# Problem description:
Give the records once more, exactly as they stand.

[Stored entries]
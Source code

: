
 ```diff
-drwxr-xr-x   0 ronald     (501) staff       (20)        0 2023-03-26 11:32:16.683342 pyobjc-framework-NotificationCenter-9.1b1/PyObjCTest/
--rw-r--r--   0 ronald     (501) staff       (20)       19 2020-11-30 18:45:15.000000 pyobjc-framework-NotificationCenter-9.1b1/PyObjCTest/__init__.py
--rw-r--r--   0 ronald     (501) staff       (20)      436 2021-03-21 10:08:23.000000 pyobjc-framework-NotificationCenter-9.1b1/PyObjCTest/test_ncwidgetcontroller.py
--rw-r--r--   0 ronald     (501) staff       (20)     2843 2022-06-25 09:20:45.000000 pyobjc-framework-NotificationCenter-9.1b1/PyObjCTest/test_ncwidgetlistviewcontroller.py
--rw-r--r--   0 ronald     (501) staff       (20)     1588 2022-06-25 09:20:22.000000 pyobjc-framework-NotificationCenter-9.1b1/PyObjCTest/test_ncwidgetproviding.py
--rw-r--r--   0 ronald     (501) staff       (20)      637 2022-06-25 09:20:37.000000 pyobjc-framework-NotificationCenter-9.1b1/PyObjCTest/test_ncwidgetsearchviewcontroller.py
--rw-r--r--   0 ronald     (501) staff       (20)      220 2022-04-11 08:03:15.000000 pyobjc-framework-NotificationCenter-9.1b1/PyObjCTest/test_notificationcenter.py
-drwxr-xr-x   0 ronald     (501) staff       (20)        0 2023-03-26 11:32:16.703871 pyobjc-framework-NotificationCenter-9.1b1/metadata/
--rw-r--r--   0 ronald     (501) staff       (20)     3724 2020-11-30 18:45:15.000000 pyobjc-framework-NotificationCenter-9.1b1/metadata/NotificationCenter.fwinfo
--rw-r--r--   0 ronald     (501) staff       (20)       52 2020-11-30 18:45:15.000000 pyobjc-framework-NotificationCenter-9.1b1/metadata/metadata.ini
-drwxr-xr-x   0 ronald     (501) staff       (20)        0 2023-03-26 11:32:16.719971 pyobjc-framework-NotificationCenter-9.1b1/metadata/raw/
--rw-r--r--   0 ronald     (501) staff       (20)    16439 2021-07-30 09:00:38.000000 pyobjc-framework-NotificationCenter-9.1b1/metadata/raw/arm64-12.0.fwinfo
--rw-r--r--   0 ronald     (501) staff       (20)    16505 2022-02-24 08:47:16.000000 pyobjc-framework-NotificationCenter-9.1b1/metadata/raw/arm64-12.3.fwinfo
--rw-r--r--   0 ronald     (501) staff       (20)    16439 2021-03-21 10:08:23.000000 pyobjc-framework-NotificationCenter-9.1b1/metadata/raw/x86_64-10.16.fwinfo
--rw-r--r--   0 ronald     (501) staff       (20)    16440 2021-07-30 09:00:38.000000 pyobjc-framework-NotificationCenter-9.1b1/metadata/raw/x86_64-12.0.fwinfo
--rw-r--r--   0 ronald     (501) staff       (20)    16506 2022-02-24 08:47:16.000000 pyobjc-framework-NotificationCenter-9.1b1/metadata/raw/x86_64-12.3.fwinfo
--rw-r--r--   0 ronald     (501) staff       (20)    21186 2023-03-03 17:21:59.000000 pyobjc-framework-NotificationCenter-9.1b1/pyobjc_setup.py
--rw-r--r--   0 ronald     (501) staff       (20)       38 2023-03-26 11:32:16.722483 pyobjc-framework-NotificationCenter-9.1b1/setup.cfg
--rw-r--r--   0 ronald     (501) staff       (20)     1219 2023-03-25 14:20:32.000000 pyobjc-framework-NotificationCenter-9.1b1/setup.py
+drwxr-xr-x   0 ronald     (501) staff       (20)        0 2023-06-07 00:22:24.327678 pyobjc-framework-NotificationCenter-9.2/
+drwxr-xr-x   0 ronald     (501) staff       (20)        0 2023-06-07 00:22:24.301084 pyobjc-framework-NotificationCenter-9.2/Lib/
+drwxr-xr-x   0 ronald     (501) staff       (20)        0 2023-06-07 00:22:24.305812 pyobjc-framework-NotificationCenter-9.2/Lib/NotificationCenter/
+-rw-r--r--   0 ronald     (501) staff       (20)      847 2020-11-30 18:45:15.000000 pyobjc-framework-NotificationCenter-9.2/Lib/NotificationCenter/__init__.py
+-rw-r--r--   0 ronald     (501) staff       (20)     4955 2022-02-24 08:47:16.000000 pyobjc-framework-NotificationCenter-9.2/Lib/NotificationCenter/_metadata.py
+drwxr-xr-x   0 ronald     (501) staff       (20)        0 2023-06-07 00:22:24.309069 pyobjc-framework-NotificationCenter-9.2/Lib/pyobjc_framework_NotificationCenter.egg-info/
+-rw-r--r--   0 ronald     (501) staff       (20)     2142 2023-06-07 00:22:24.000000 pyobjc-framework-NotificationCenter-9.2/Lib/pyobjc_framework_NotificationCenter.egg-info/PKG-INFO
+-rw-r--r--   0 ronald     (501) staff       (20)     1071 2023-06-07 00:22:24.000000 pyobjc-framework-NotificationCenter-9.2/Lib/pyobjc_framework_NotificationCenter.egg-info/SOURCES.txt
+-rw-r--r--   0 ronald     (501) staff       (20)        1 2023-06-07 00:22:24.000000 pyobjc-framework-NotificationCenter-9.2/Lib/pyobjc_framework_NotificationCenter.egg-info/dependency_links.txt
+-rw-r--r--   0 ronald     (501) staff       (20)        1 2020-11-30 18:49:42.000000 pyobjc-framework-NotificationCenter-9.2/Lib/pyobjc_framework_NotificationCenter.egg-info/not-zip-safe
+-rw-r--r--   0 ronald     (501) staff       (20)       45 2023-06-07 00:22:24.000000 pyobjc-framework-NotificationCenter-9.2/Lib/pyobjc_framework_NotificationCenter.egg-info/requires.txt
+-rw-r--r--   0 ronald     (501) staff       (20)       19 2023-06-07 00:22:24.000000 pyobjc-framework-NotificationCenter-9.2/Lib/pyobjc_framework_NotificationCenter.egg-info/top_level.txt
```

# Exercise response:
Source code

:
 ```diff
-drwxr-xr-x   0 ronald     (501) staff       (20)        0 2023-03-26 11:32:16.683342 pyobjc-framework-NotificationCenter-9.1b1/PyObjCTest/
--rw-r--r--   0 ronald     (501) staff       (20)       19 2020-11-30 18:45:15.000000 pyobjc-framework-NotificationCenter-9.1b1/PyObjCTest/__init__.py
--rw-r--r--   0 ronald     (501) staff       (20)      436 2021-03-21 10:08:23.000000 pyobjc-framework-NotificationCenter-9.1b1/PyObjCTest/test_ncwidgetcontroller.py
--rw-r--r--   0 ronald     (501) staff       (20)     2843 2022-06-25 09:20:45.000000 pyobjc-framework-NotificationCenter-9.1b1/PyObjCTest/test_ncwidgetlistviewcontroller.py
--rw-r--r--   0 ronald     (501) staff       (20)     1588 2022-06-25 09:20:22.000000 pyobjc-framework-NotificationCenter-9.1b1/PyObjCTest/test_ncwidgetproviding.py
--rw-r--r--   0 ronald     (501) staff       (20)      637 2022-06-25 09:20:37.000000 pyobjc-framework-NotificationCenter-9.1b1/PyObjCTest/test_ncwidgetsearchviewcontroller.py
--rw-r--r--   0 ronald     (501) staff       (20)      220 2022-04-11 08:03:15.000000 pyobjc-framework-NotificationCenter-9.1b1/PyObjCTest/test_notificationcenter.py
-drwxr-xr-x   0 ronald     (501) staff       (20)        0 2023-03-26 11:32:16.703871 pyobjc-framework-NotificationCenter-9.1b1/metadata/
--rw-r--r--   0 ronald     (501) staff       (20)     3724 2020-11-30 18:45:15.000000 pyobjc-framework-NotificationCenter-9.1b1/metadata/NotificationCenter.fwinfo
--rw-r--r--   0 ronald     (501) staff       (20)       52 2020-11-30 18:45:15.000000 pyobjc-framework-NotificationCenter-9.1b1/metadata/metadata.ini
-drwxr-xr-x   0 ronald     (501) staff       (20)        0 2023-03-26 11:32:16.719971 pyobjc-framework-NotificationCenter-9.1b1/metadata/raw/
--rw-r--r--   0 ronald     (501) staff       (20)    16439 2021-07-30 09:00:38.000000 pyobjc-framework-NotificationCenter-9.1b1/metadata/raw/arm64-12.0.fwinfo
--rw-r--r--   0 ronald     (501) staff       (20)    16505 2022-02-24 08:47:16.000000 pyobjc-framework-NotificationCenter-9.1b1/metadata/raw/arm64-12.3.fwinfo
--rw-r--r--   0 ronald     (501) staff       (20)    16439 2021-03-21 10:08:23.000000 pyobjc-framework-NotificationCenter-9.1b1/metadata/raw/x86_64-10.16.fwinfo
--rw-r--r--   0 ronald     (501) staff       (20)    16440 2021-07-30 09:00:38.000000 pyobjc-framework-NotificationCenter-9.1b1/metadata/raw/x86_64-12.0.fwinfo
--rw-r--r--   0 ronald     (501) staff       (20)    16506 2022-02-24 08:47:16.000000 pyobjc-framework-NotificationCenter-9.1b1/metadata/raw/x86_64-12.3.fwinfo
--rw-r--r--   0 ronald     (501) staff       (20)    21186 2023-03-03 17:21:59.000000 pyobjc-framework-NotificationCenter-9.1b1/pyobjc_setup.py
--rw-r--r--   0 ronald     (501) staff       (20)       38 2023-03-26 11:32:16.722483 pyobjc-framework-NotificationCenter-9.1b1/setup.cfg
--rw-r--r--   0 ronald     (501) staff       (20)     1219 2023-03-25 14:20:32.000000 pyobjc-framework-NotificationCenter-9.1b1/setup.py
+drwxr-xr-x   0 ronald     (501) staff       (20)        0 2023-06-07 00:22:24.327678 pyobjc-framework-NotificationCenter-9.2/
+drwxr-xr-x   0 ronald     (501) staff       (20)        0 2023-06-07 00:22:24.301084 pyobjc-framework-NotificationCenter-9.2/Lib/
+drwxr-xr-x   0 ronald     (501) staff       (20)        0 2023-06-07 00:22:24.305812 pyobjc-framework-NotificationCenter-9.2/Lib/NotificationCenter/
+-rw-r--r--   0 ronald     (501) staff       (20)      847 2020-11-30 18:45:15.000000 pyobjc-framework-NotificationCenter-9.2/Lib/NotificationCenter/__init__.py
+-rw-r--r--   0 ronald     (501) staff       (20)     4955 2022-02-24 08:47:16.000000 pyobjc-framework-NotificationCenter-9.2/Lib/NotificationCenter/_metadata.py
+drwxr-xr-x   0 ronald     (501) staff       (20)        0 2023-06-07 00:22:24.309069 pyobjc-framework-NotificationCenter-9.2/Lib/pyobjc_framework_NotificationCenter.egg-info/
+-rw-r--r--   0 ronald     (501) staff       (20)     2142 2023-06-07 00:22:24.000000 pyobjc-framework-NotificationCenter-9.2/Lib/pyobjc_framework_NotificationCenter.egg-info/PKG-INFO
+-rw-r--r--   0 ronald     (501) staff       (20)     1071 2023-06-07 00:22:24.000000 pyobjc-framework-NotificationCenter-9.2/Lib/pyobjc_framework_NotificationCenter.egg-info/SOURCES.txt
+-rw-r--r--   0 ronald     (501) staff       (20)        1 2023-06-07 00:22:24.000000 pyobjc-framework-NotificationCenter-9.2/Lib/pyobjc_framework_NotificationCenter.egg-info/dependency_links.txt
+-rw-r--r--   0 ronald     (501) staff       (20)        1 2020-11-30 18:49:42.000000 pyobjc-framework-NotificationCenter-9.2/Lib/pyobjc_framework_NotificationCenter.egg-info/not-zip-safe
+-rw-r--r--   0 ronald     (501) staff       (20)       45 2023-06-07 00:22:24.000000 pyobjc-framework-NotificationCenter-9.2/Lib/pyobjc_framework_NotificationCenter.egg-info/requires.txt
+-rw-r--r--   0 ronald     (501) staff       (20)       19 2023-06-07 00:22:24.000000 pyobjc-framework-NotificationCenter-9.2/Lib/pyobjc_framework_NotificationCenter.egg-info/top_level.txt
```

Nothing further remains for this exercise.